Saturday, 12 April 2014

Writing for love

"Yes, but do you love your characters?'

It was my mother asking the question, over breakfast . I’d returned home for a weekend, just before my first book came out.  I’m not very sharp at answering direct questions over breakfast, so I think I mumbled something into my boiled egg about “I mean I like some of them, if that’s what you mean…”

But I don’t think it was.

Now my second novel has just come out, and I’m starting a third, her question has made me reflect on a broader point about writing.   

Of course I love my characters.  It would be much harder to write if I didn’t. I love the heroes, I love the villains. I love the characters that are a pleasure to write, the characters that take more work. I even love the characters that ultimately don’t quite cut it on the published page and the total failures lying lifeless and rejected in my draft folder.

The reason I have to is that, whilst I’ve brought in elements of observation from remembered encounters with real life characters, friends and strangers, real and fictional, every character I write is – in the end – only as revealing or engaging to a reader as I can make them. They are all, ultimately, nebulous and circulating thoughts deep in my subconscious given bones and clothes made of type.

So if I don’t love them, I don’t love my work.  And whilst I’m sure this view will change and evolve the more I write, I’m find myself more and more convinced that loving your work – is the only true motivator to sitting down in front of the screen each day.  Especially when you’re under pressure. Or not feeling remotely inspired. Or hungover.

And by that, I don’t mean a narcissistic self-absorption – although of course, a degree of that is almost impossible to avoid when you sit alone in front of a computer for hours with only Twitter and your thoughts for company.  I am also trying to avoid queasy self-help territory.

What I mean is that I’m learning to authentically love my work for itself, and not because of its subjective value for others. Love it when it's easy,  love it when you think you will never ever finish writing this book.

I want my books to be published and read. I want readers to enjoy them and critics to acclaim them.
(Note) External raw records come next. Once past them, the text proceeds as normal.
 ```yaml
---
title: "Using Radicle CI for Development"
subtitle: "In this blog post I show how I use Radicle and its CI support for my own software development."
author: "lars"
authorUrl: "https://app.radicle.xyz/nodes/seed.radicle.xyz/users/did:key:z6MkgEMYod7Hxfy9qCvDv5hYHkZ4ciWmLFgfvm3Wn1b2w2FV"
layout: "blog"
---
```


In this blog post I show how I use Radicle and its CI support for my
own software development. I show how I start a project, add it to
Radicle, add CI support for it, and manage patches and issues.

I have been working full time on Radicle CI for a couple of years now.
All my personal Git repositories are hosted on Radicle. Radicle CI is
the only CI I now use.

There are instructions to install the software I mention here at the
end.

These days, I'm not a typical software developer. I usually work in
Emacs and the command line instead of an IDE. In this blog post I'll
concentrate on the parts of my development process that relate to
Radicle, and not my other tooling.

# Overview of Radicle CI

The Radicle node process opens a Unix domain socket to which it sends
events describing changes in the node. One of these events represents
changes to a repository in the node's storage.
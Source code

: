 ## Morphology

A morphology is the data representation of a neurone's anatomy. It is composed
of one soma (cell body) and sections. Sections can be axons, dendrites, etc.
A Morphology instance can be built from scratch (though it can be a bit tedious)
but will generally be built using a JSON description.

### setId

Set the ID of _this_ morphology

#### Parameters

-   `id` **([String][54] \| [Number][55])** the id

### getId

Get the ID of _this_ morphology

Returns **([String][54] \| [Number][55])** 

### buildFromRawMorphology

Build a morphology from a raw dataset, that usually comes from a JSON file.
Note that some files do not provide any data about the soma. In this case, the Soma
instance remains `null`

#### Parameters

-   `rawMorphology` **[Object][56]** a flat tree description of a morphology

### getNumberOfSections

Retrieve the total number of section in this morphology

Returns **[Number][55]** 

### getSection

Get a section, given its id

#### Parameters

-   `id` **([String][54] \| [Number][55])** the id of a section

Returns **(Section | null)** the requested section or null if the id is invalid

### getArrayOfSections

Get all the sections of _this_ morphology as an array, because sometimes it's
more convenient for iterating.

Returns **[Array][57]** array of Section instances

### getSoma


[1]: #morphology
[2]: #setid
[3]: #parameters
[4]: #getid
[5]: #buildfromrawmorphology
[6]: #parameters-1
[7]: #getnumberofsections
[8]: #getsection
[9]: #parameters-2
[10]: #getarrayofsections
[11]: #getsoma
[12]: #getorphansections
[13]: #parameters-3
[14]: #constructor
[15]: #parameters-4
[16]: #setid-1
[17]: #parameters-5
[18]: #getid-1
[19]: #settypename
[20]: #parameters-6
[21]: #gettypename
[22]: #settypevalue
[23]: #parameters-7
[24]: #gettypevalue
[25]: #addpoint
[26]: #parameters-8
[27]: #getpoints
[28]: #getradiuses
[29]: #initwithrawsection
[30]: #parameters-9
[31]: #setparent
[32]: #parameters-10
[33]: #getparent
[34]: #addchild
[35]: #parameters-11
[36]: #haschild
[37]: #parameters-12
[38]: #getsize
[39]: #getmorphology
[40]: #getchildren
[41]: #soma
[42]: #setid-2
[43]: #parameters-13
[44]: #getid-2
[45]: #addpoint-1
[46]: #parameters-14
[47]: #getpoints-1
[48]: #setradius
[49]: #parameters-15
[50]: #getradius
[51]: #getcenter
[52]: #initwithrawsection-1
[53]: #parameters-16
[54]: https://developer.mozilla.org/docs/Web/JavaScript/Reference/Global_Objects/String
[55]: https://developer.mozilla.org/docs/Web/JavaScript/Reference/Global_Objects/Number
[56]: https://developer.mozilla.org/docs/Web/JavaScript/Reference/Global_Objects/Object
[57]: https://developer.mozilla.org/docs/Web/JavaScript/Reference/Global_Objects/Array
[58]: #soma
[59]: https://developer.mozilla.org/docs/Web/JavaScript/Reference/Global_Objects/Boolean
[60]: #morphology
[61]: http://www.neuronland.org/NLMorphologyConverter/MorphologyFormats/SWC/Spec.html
I want the ideas in them to provoke debate. Staying in print, on library shelves, hopefully inspiring or entertaining lots of young readers –  of course those things matter deeply.
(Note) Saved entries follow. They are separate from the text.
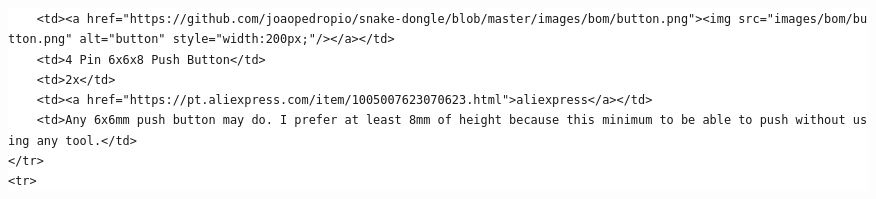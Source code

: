        <td><a href="https://github.com/joaopedropio/snake-dongle/blob/master/images/bom/button.png"><img src="images/bom/button.png" alt="button" style="width:200px;"/></a></td>
        <td>4 Pin 6x6x8 Push Button</td>
        <td>2x</td>
        <td><a href="https://pt.aliexpress.com/item/1005007623070623.html">aliexpress</a></td>
        <td>Any 6x6mm push button may do. I prefer at least 8mm of height because this minimum to be able to push without using any tool.</td>
    </tr>
    <tr>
But I've realized that ultimately I need to love my characters - the work of creating them -  as writing is the means to an end, that goes beyond all that.

Continued  publication  in some form permits me – just -  a daily existence where I have the freedom and time to work out what I think about the world. To read and read till the shelves collapse. To go for a walk in the park when I want.  To occasionally, just very occasionally, entirely escape from this world and lose myself completely in a fictional one of my own making.

So yes, Mum – I do love my characters. Because they allow me to do all that.

Piers Torday
www.pierstorday.co.uk


4 comments:

Sue Purkiss said...

I find as a reader that I really want to love at least some of the characters. I find it very difficult to read a book where none of the characters are likeable. There was one about the financial crisis, for instance; the main character in that was a real stinker...

Dianne Hofmeyr said...

This was a lovely post and I hope will be read by many new writers as well as 'seasoned' ones because you captured something some writers lose as they get further down the track.
'So if I don’t love them, I don’t love my work...' is something we should all be thinking about. What sets us alight as writers, will set our readers alight. We can't hope to reach everyone but the energy that you put out there, will come back to you. And thats what writing is about.
Did you ask your mother if she loves her children? ... of course I'm only joking... being the mother of two adult sons!

Piers Torday said...

Sue - I agree, if there are no sympathetic characters at all it can be a tough read, even if that's what the writer intended. But a worse crime than that in my view is a book where the characters just merge into one indistinct cacophony of voices.

Dianne - thanks, so pleased it connected with you. No, I didn't ask my mother that... would never hear the end of it! :)

Unknown said...

Oh yes, I've broken my own heart tormenting a character I really love! I think all art has to involve love in its creation as well as its appreciation otherwise really, what is the point?